Exercise objective:
Set the records down again exactly, apart from any pictures in them.

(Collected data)
━━━━

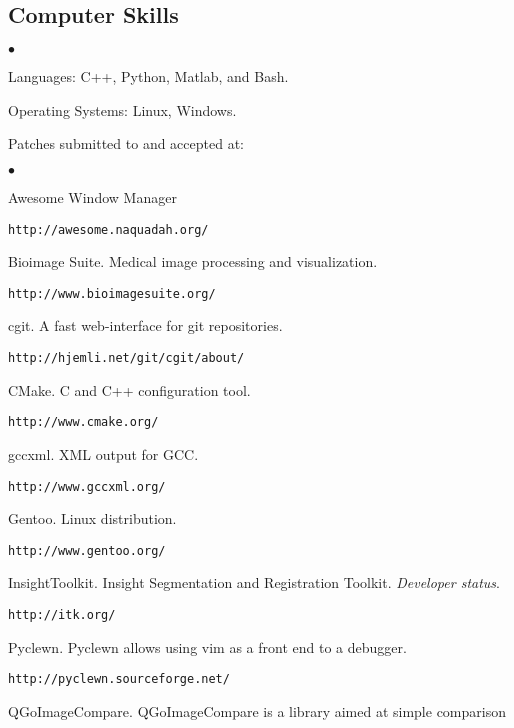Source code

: \documentclass[margin,line]{res}
\newenvironment{list2}{
  \begin{list}{$\bullet$}{%
      \setlength{\itemsep}{0in}
      \setlength{\parsep}{0in} \setlength{\parskip}{0in}
      \setlength{\topsep}{0in} \setlength{\partopsep}{0in} 
      \setlength{\leftmargin}{0.2in}}}{\end{list}}
\begin{document}
\begin{resume}
%
\section{\sc Computer Skills} 
\begin{list2}
\item Languages:  C++, Python, Matlab, and Bash.
\item Operating Systems:  Linux, Windows.\\ 
\end{list2}
\vspace*{-.15in}

Patches submitted to and accepted at:
\begin{list2}
\item Awesome Window Manager
  \begin{verbatim}http://awesome.naquadah.org/\end{verbatim}
\item Bioimage Suite.  Medical image processing and visualization.
  \begin{verbatim}http://www.bioimagesuite.org/\end{verbatim}
\item cgit. A fast web-interface for git repositories. \begin{verbatim}http://hjemli.net/git/cgit/about/\end{verbatim}
\item CMake.  C and C++ configuration tool.
  \begin{verbatim}http://www.cmake.org/\end{verbatim}
\item gccxml.  XML output for GCC.
  \begin{verbatim}http://www.gccxml.org/\end{verbatim}
\item Gentoo.  Linux distribution.
  \begin{verbatim}http://www.gentoo.org/\end{verbatim}
\item InsightToolkit.  Insight Segmentation and Registration Toolkit.  \textit{Developer status}.
  \begin{verbatim}http://itk.org/\end{verbatim}
\item Pyclewn.  Pyclewn allows using vim as a front end to a debugger.
  \begin{verbatim}http://pyclewn.sourceforge.net/\end{verbatim}
\item QGoImageCompare.  QGoImageCompare is a library aimed at simple comparison

\end{list2}
\end{resume}
\end{document}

━━━━

Answer to the exercise:
Source code

: \documentclass[margin,line]{res}
\newenvironment{list2}{
  \begin{list}{$\bullet$}{%
      \setlength{\itemsep}{0in}
      \setlength{\parsep}{0in} \setlength{\parskip}{0in}
      \setlength{\topsep}{0in} \setlength{\partopsep}{0in} 
      \setlength{\leftmargin}{0.2in}}}{\end{list}}
\begin{document}
\begin{resume}
%
\section{\sc Computer Skills} 
\begin{list2}
\item Languages:  C++, Python, Matlab, and Bash.
\item Operating Systems:  Linux, Windows.\\ 
\end{list2}
\vspace*{-.15in}

Patches submitted to and accepted at:
\begin{list2}
\item Awesome Window Manager
  \begin{verbatim}http://awesome.naquadah.org/\end{verbatim}
\item Bioimage Suite.  Medical image processing and visualization.
  \begin{verbatim}http://www.bioimagesuite.org/\end{verbatim}
\item cgit. A fast web-interface for git repositories. \begin{verbatim}http://hjemli.net/git/cgit/about/\end{verbatim}
\item CMake.  C and C++ configuration tool.
  \begin{verbatim}http://www.cmake.org/\end{verbatim}
\item gccxml.  XML output for GCC.
  \begin{verbatim}http://www.gccxml.org/\end{verbatim}
\item Gentoo.  Linux distribution.
  \begin{verbatim}http://www.gentoo.org/\end{verbatim}
\item InsightToolkit.  Insight Segmentation and Registration Toolkit.  \textit{Developer status}.
  \begin{verbatim}http://itk.org/\end{verbatim}
\item Pyclewn.  Pyclewn allows using vim as a front end to a debugger.
  \begin{verbatim}http://pyclewn.sourceforge.net/\end{verbatim}
\item QGoImageCompare.  QGoImageCompare is a library aimed at simple comparison

\end{list2}
\end{resume}
\end{document}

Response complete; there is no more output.